CRC Calculation - VHDL

Altera_Forum · ‎11-12-2012

Hello to all forum members!!!

I'll be glad to get your's suggestions to solve my problem.

I am interested to make the CRC Calculation as fast as possible (without using the MegaWizard function).

In order to make the calculation as fast as possible, I used the "variables" and not the signals. The purpose of VHDL Code is doing something like 250 xor actions(5 actions on every byte while the data telegram build from 53 bytes). During the sumalition (ModelSim) I got the right results. Pending one clock the result is ready!

Of course, it's uncompareable to real FPGA chip perfomance.

I did the Quartus TimeQuest analyze with 50MHz oscillator. The result was really bad. The parameters that failed are:

Report SetUp Summary
Fmax is something like 20Mhz

And now the question's time :) How can the setup time be affected if I didn't use the clock during calculation (before CRC it was OK)? As i know, SetUp time is a parameter that defines how much time the data has to be stable before changing the clk edge. How can I increase the Fmax of the design.(before CRC Fmax was ~ 120MHz)

thanks for every offer!!!

Y.

Altera_Forum · ‎11-12-2012

to increase the fmax, you need to pipeline the design. 250 XORs is a lot to do in a single clock. And to do that you'll need signals not variables. Before you design ANYTHING with VHDL, you need to think about the circuit before you write any code.

Altera_Forum · ‎11-12-2012

But if I choose to use "signals" it can take something like 250 cycles at least. Also, I have to say that every next value is dependent from the previous one.

What do you mean when you are talking "think about the circuit" ? To build circuit by myself from logic elements?

Do you have the good explanation for the pipeline maybe? I tried to seek the good topic about it but didn't find anything seriously...Maybe do you have the good code example to pipeline?

Tnx for your answer

Altera_Forum · ‎11-12-2012

Why? Use signals and parallelize all the stuff as much, as possible. We use CRC32 with signals giving result in 1 clk cycle.
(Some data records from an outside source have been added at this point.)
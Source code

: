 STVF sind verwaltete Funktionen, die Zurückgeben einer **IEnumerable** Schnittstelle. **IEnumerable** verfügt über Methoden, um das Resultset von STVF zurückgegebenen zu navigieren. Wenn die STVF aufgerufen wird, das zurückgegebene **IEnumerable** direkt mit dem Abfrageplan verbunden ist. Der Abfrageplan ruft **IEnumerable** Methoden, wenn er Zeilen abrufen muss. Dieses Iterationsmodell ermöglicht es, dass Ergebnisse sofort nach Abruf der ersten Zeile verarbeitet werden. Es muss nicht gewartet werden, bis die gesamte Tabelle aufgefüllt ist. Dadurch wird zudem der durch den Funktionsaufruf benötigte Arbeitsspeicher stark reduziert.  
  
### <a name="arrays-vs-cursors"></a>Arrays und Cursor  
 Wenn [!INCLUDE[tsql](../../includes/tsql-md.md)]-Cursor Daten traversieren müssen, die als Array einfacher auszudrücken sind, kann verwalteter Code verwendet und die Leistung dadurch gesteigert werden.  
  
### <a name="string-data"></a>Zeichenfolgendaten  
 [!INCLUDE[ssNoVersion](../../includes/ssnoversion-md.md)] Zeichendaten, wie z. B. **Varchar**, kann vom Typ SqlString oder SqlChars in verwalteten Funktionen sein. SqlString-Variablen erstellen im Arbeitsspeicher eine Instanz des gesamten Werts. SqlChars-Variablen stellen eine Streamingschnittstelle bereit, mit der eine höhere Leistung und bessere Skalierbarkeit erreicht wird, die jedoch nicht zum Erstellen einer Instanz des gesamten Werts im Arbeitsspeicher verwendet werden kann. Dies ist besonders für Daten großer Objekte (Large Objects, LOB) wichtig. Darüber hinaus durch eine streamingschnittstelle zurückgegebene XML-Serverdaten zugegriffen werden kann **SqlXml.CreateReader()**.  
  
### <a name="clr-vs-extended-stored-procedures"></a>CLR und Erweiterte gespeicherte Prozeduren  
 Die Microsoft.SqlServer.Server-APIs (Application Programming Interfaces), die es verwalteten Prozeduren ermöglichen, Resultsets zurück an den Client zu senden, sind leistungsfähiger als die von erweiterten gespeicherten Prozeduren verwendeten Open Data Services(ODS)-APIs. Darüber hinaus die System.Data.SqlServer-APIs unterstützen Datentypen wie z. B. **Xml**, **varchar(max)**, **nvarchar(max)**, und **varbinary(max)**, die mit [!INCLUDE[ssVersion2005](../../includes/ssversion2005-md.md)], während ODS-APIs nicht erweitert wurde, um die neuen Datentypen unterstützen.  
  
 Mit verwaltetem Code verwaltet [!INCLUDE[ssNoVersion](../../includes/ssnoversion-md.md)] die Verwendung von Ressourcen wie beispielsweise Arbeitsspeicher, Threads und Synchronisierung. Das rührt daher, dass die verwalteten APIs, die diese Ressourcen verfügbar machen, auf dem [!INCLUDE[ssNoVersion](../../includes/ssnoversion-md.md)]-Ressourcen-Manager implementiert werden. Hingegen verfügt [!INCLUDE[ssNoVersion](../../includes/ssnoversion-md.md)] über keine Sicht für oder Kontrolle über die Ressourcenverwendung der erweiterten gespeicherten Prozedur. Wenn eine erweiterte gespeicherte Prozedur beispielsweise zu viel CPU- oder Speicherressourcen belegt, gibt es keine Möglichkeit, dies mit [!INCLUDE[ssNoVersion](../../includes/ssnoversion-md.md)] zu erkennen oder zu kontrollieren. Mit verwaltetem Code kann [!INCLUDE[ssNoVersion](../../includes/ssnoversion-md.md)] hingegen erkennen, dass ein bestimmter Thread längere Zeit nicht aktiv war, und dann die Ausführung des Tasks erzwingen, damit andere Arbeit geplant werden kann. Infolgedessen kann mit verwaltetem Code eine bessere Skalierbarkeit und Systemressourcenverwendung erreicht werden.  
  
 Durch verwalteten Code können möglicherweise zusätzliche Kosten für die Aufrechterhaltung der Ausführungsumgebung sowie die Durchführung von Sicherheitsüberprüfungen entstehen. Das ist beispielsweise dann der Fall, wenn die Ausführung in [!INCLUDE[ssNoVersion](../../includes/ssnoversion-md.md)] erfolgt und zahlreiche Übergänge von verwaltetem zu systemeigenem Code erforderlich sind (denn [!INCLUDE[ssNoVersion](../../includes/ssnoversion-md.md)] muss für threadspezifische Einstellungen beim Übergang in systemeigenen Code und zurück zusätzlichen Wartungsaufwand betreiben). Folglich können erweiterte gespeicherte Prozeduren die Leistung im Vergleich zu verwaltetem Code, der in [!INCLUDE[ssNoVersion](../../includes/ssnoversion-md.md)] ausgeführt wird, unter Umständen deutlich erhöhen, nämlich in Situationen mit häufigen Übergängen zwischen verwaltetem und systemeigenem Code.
Altera_Forum · ‎11-12-2012

Which CRC are you computing?

Sounds a bit like CRC16.

You might be able to make use of the fact that you can XOR together two packets and still have a valid CRC (if you correctly allow for the initial value and final inversion).

So maybe you can xor together the CRC value for each bit.

While this is now 53*8 XORs, they can be done in parallel - so only 10 deep.

If large parts of the packet are fixed, they can be excluded from the dynamic crc.

OTOH why don't you defer the CRC calculation until teh data is serialised?

Altera_Forum · ‎11-12-2012

It's CRC32 for MPEG-TS streams.

Altera_Forum · ‎11-12-2012

And ....

You can do a CRC16 with 5 XOR per byte (and some shifts which are free in harware), I doubt the same is true of CRC32.

Altera_Forum · ‎11-12-2012

How many bits do you process in one clock cycle?

I have implemented the CRC32 with 64 bits in one clock cycle and can run it with 156.25 MHz in a Startix V without any problems. And this is a straight forward implementation without any pipelining.

By the way it is possible to pipeline CRC computations. There is a bunch of publications that describe how to do this. The one that I currently favor is:

y. sun, m.s. kim, "a table-based algorithm for pipelined crc calculation," 2010 ieee international conference on communication (http://ieeexplore.ieee.org/xpl/login.jsp?tp=&arnumber=5501903&url=http%3a%2f%2fieeexplore.ieee.org%2fxpls%2fabs_all.jsp%3farnumber%3d5501903)

Altera_Forum · ‎11-13-2012

--- Quote Start ---

How many bits do you process in one clock cycle?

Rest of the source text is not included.